The explosive the Enterprise-D is transporting between ships is so volatile—similar to loading several nuclear bombs, I take it—it’s Data duty to make the three trips required. Just before he exits Fajo’s ship for the final trip, Fajo’s assistant Varria shorts him out and places him in a museum of curiosities. She launches the pod into space, rigged to explode on its way.
Naturally, Enterprise personnel assume Data was destroyed, so a good share of the episode shows them mourning their loss. In a way, it seems silly to miss a mechanical object, as though mourning over a toaster that fails to work. On the other hand, as an android, Data was far more personable than a toaster. And we humans do have a predilection to mourn over objects which have given us emotional stability.
However, we find Data is “alive” and well. When Fajo meets him, he is beside himself. “Oh … wondrous! The detail, the balance. Was I not right, Varria? Oh, my … what a remarkable piece of work.”

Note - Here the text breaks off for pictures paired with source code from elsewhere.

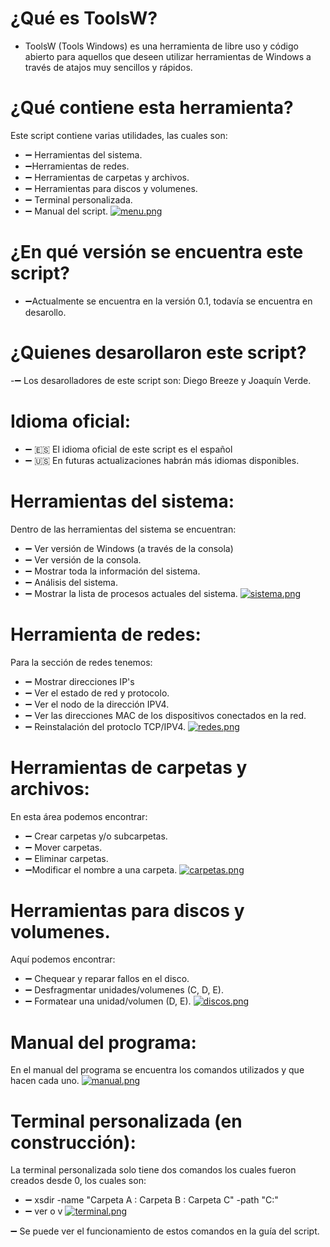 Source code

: # ¿Qué es ToolsW?
- ToolsW (Tools Windows) es una herramienta de libre uso y código abierto para aquellos que deseen utilizar herramientas de Windows a través de atajos muy sencillos y rápidos.

# ¿Qué contiene esta herramienta?
Este script contiene varias utilidades, las cuales son:
-  ➖ Herramientas del sistema.
-  ➖Herramientas de redes.
-  ➖ Herramientas de carpetas y archivos.
-  ➖ Herramientas para discos y volumenes.
-  ➖ Terminal personalizada.
-  ➖ Manual del script.
[![menu.png](https://i.postimg.cc/BbgZxTzs/menu.png)](https://postimg.cc/ZvWhmdZD)

# ¿En qué versión se encuentra este script?
- ➖Actualmente se encuentra en la versión 0.1, todavía se encuentra en desarollo.

# ¿Quienes desarollaron este script?
-➖ Los desarolladores de este script son: Diego Breeze y Joaquín Verde.

# Idioma oficial:
- ➖ 🇪🇸 El idioma oficial de este script es el español
- ➖ 🇺🇸 En futuras actualizaciones habrán más idiomas disponibles.

# Herramientas del sistema:
Dentro de las herramientas del sistema se encuentran:
- ➖ Ver versión de Windows (a través de la consola)
- ➖ Ver versión de la consola.
- ➖ Mostrar toda la información del sistema.
- ➖ Análisis del sistema.
- ➖ Mostrar la lista de procesos actuales del sistema.
[![sistema.png](https://i.postimg.cc/X7jYnPZv/sistema.png)](https://postimg.cc/G9fCQqx0)

# Herramienta de redes: 
Para la sección de redes tenemos:
- ➖ Mostrar direcciones IP's
- ➖ Ver el estado de red y protocolo.
- ➖ Ver el nodo de la dirección IPV4.
- ➖ Ver las direcciones MAC de los dispositivos conectados en la red.
- ➖ Reinstalación del protoclo TCP/IPV4.
[![redes.png](https://i.postimg.cc/Xq37GHQQ/redes.png)](https://postimg.cc/bDCj4TXt)

# Herramientas de carpetas y archivos:
En esta área podemos encontrar:
- ➖ Crear carpetas y/o subcarpetas.
- ➖ Mover carpetas.
- ➖ Eliminar carpetas.
- ➖Modificar el nombre a una carpeta.
[![carpetas.png](https://i.postimg.cc/hGzGH7Xb/carpetas.png)](https://postimg.cc/3yh7GNCd)

# Herramientas para discos y volumenes.
Aquí podemos encontrar:
- ➖ Chequear y reparar fallos en el disco.
- ➖ Desfragmentar unidades/volumenes (C, D, E).
- ➖ Formatear una unidad/volumen (D, E). 
[![discos.png](https://i.postimg.cc/PqgqhrZG/discos.png)](https://postimg.cc/gwKpHpN4)

# Manual del programa:
En el manual del programa se encuentra los comandos utilizados y que hacen cada uno.
[![manual.png](https://i.postimg.cc/tTF4gQts/manual.png)](https://postimg.cc/625XHPPK)

# Terminal personalizada (en construcción):
La terminal personalizada solo tiene dos comandos los cuales fueron creados desde 0, los cuales son:
- ➖ xsdir -name "Carpeta A : Carpeta B : Carpeta C" -path "C:\" 
- ➖ ver o v
[![terminal.png](https://i.postimg.cc/sf92dzg8/terminal.png)](https://postimg.cc/Lh5SLrfB)

➖ Se puede ver el funcionamiento de estos comandos en la guía del script.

For awhile, he ignores Data’s plea to know why he was here, then he explains. Fajo is only interested in rare treasures, preferably one-of-a-kind items that would make his fellow collectors jealous, and to demonstrate his high status. Since Data is the only android serving Starfleet, Fajo openly—and childishly—rejoices in his newest acquisition.
But this acquisition has a mind of his own. At every turn he resists Fajo’s requests to his change clothes and sit in a chair like an impersonal exhibit. But Fajo has ways to make you sit. He throws acid on Data’s uniform, making it begin to dissolve. (Though Fajo says it would dissolve his clothes in seconds, it stops bubbling on his chest.)
Data finally gets his way when Fajo eagerly shows him off to a fellow collector, Palor Toff (with three nostrils and various other facial openings), but Data stands like a mannequin, and just as responsive. He tumbles over the central couch and onto the floor.
“He falls well,” says Toff, scoffing.
Varria had said, “I obey Fajo, and so does everyone on this ship. … You won’t find anyone on this ship who will help you escape.”
Yet when Fajo threatens Varria’s life in an effort to control Data, she changes her mind—and is killed for it. The message is clear: Nobody has the right to imprison others against their will, without cause.
It’s the same message projected in my book, Pirates from Gnorlon. The reason these pirates are evil is not that they wear funny hats, have a parrot on their shoulder, drink rum, and make enemies walk the plank. Instead, my pirates are clean-cut, wear bright colorful patchworks, seem hospitable when you meet them, and run an interplanetary zoo under Gnorlon’s surface.
But because their leader, Marz Plontra, sees all hominids as animals (aside from his own race), he also imprisons people in this zoo. Against their will, without cause. He captures most of the clannet (the Saternis crew) as well, and it’s up to two young people on the outside to rescue them.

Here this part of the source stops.